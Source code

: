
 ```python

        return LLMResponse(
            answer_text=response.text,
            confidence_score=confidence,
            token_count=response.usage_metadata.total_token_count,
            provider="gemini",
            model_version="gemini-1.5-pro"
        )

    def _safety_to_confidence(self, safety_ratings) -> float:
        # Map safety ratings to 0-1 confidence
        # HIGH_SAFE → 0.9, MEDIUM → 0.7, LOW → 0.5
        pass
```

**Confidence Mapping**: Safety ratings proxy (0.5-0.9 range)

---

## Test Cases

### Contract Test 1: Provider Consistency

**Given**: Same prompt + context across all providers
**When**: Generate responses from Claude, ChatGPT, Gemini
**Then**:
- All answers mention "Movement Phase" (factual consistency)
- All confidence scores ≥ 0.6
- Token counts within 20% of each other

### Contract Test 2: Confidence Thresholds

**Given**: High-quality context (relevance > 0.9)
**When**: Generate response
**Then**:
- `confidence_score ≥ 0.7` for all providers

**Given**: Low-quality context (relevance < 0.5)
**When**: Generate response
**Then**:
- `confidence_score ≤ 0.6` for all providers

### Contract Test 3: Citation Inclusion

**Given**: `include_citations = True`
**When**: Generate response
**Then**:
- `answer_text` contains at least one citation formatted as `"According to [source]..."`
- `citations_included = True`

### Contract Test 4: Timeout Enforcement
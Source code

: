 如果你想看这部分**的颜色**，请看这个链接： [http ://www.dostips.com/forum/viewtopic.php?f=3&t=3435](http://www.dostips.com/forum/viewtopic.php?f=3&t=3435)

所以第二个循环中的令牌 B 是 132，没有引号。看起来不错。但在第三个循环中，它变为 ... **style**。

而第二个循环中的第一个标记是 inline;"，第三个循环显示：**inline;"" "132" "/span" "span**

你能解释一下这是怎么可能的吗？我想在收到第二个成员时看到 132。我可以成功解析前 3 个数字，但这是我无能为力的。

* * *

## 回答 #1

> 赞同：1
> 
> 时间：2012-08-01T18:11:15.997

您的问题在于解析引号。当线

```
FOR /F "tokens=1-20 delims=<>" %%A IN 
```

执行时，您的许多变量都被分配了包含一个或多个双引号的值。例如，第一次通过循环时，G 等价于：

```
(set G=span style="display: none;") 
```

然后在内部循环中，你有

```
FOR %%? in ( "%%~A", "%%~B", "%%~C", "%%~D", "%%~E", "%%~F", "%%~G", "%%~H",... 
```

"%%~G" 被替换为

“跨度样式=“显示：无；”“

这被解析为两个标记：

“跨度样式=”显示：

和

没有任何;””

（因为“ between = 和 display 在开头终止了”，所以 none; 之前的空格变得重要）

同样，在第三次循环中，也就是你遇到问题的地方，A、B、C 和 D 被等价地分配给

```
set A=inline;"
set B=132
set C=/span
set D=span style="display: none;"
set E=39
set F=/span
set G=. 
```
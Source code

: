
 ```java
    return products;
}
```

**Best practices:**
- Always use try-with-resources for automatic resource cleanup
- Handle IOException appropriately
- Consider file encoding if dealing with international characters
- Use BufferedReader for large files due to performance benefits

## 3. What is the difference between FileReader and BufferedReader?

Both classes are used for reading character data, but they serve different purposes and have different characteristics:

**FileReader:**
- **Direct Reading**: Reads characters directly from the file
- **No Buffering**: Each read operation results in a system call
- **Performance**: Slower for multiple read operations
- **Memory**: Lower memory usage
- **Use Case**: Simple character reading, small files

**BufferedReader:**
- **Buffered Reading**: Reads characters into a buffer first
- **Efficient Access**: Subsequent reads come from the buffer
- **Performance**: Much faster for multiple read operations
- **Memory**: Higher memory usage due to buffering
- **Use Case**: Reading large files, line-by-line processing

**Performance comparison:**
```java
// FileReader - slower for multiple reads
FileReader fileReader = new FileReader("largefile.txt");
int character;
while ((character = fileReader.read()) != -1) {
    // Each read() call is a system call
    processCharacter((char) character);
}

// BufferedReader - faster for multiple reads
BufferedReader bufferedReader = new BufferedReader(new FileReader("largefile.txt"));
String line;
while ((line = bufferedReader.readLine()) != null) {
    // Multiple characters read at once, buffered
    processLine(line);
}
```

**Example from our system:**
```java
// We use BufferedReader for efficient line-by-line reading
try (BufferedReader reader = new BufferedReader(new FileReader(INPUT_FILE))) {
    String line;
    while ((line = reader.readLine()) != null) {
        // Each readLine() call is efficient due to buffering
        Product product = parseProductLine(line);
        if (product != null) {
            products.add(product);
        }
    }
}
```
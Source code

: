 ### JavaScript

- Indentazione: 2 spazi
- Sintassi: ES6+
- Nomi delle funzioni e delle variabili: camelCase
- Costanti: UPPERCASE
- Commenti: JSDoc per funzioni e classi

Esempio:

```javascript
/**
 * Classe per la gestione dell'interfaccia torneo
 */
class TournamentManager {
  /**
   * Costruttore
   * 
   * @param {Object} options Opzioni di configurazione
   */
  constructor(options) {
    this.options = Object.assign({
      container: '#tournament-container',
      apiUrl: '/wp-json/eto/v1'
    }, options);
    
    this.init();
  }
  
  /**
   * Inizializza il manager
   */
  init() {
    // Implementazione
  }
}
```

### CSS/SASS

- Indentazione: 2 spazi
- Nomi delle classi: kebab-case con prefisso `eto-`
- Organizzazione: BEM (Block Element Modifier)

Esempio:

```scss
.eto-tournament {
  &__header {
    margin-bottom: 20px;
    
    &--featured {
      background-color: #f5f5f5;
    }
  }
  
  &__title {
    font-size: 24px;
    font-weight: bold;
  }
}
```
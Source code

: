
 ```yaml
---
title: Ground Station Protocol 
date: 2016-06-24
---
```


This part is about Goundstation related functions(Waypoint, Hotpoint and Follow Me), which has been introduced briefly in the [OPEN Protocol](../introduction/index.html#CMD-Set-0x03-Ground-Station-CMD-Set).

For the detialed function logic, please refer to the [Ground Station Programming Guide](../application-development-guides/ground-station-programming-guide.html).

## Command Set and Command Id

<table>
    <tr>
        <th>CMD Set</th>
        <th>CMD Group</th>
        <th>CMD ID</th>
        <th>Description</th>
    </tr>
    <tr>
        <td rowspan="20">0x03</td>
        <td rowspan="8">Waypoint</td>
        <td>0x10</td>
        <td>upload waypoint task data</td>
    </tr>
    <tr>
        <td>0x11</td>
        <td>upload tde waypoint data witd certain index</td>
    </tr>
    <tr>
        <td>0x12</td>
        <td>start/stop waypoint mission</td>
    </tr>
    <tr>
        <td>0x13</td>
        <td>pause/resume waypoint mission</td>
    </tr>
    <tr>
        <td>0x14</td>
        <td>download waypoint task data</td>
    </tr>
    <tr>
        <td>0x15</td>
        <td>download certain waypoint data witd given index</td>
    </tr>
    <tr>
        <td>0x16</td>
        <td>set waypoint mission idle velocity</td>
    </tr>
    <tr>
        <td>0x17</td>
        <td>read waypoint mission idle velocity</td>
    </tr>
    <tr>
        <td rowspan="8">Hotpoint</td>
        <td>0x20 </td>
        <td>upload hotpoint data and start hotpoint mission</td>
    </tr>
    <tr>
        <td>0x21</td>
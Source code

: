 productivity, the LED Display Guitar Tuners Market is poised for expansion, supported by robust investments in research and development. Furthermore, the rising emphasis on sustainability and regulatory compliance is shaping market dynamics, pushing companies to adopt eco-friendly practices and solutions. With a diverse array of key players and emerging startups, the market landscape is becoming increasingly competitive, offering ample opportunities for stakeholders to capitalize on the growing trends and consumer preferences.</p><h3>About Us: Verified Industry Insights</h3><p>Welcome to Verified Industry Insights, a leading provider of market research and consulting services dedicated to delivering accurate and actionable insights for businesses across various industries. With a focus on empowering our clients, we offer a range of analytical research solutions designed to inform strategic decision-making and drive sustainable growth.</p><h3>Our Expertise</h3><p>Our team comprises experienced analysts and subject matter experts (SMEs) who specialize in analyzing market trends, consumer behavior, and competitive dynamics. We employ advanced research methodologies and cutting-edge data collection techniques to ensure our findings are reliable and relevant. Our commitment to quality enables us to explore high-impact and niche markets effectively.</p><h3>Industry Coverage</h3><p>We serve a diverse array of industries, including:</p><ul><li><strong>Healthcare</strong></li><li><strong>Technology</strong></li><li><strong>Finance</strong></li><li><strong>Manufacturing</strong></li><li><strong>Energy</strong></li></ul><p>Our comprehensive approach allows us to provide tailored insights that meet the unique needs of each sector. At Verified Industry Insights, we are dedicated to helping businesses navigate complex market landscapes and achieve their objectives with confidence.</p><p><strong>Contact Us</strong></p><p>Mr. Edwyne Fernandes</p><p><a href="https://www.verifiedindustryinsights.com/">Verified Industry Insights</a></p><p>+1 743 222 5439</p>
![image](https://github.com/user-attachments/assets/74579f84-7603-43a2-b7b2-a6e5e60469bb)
================================
## REQUIRED WORK
In the listing, find all lines with the string "delle" and copy them.

## REPLY
- Nomi delle funzioni e delle variabili: camelCase
- Nomi delle classi: kebab-case con prefisso `eto-`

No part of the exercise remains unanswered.